▸ What you are asked to do: In the listing that follows, copy out each line that includes the word "terms".

▸ Source material:

----------------

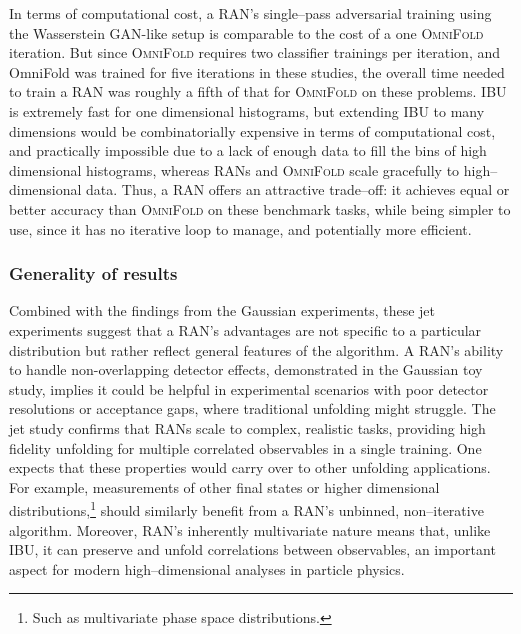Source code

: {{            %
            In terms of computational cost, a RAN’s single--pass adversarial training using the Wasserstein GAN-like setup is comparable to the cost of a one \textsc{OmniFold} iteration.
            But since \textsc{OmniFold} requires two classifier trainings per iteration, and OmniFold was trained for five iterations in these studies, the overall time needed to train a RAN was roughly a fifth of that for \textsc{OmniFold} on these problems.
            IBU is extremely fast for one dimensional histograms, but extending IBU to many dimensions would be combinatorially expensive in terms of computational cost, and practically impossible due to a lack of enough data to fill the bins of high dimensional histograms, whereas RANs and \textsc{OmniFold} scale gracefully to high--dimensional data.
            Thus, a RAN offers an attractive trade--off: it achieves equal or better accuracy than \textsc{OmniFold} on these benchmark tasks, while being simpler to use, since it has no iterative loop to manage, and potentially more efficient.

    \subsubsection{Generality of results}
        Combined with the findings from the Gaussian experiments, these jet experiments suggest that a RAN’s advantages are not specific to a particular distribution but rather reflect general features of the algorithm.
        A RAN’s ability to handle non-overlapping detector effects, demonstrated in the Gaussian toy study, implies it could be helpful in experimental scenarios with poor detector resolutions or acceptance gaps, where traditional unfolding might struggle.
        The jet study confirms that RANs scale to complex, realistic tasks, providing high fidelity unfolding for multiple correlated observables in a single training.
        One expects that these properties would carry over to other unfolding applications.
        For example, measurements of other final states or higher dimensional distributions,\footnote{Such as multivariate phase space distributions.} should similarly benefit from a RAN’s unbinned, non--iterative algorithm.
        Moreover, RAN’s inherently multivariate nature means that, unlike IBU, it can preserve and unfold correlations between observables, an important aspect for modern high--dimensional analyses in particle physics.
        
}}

----------------

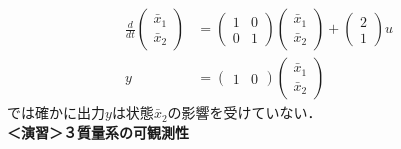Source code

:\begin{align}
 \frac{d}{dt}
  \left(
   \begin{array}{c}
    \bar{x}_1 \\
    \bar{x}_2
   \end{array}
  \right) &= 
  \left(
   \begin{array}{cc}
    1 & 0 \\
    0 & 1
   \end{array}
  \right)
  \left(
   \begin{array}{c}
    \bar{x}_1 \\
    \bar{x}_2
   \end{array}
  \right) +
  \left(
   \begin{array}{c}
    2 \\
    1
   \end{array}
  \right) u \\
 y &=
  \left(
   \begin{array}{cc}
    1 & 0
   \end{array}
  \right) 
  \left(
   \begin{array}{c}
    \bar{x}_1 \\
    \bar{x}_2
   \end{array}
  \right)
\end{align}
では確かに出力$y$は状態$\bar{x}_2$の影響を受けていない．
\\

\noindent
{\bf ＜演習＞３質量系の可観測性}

----------------

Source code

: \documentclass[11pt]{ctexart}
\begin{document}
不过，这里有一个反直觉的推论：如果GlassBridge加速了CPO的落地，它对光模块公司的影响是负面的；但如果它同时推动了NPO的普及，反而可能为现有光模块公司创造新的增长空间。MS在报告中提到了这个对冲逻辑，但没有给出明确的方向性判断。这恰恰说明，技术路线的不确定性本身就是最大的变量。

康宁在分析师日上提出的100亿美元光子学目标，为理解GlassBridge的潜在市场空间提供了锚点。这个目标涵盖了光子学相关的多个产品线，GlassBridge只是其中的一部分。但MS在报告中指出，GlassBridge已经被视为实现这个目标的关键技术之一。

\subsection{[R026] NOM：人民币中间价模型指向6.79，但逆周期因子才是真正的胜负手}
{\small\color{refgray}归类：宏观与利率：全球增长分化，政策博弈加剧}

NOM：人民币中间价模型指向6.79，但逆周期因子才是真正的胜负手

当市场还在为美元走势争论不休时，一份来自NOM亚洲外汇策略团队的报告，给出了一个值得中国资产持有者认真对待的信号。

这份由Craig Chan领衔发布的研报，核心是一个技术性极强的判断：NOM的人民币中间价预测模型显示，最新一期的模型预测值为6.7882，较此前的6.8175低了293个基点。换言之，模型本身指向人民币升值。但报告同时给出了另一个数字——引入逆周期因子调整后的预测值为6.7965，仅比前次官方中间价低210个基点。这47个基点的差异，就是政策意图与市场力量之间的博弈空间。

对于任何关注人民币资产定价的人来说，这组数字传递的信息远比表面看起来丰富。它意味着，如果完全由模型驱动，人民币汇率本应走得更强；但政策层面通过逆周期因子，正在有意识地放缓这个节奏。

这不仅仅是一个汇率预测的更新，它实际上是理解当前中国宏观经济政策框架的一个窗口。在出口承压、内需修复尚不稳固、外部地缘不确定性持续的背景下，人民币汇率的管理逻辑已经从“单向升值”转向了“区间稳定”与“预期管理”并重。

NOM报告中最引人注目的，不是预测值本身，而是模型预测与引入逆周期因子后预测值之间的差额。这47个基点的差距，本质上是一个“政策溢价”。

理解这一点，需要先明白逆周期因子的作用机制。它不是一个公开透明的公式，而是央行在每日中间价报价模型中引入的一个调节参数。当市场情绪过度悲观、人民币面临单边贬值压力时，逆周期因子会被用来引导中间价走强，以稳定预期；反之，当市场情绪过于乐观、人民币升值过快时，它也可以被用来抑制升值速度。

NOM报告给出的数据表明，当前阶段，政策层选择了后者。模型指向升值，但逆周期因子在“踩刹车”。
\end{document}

----------------

▸ Worked solution:
            In terms of computational cost, a RAN’s single--pass adversarial training using the Wasserstein GAN-like setup is comparable to the cost of a one \textsc{OmniFold} iteration.
            IBU is extremely fast for one dimensional histograms, but extending IBU to many dimensions would be combinatorially expensive in terms of computational cost, and practically impossible due to a lack of enough data to fill the bins of high dimensional histograms, whereas RANs and \textsc{OmniFold} scale gracefully to high--dimensional data.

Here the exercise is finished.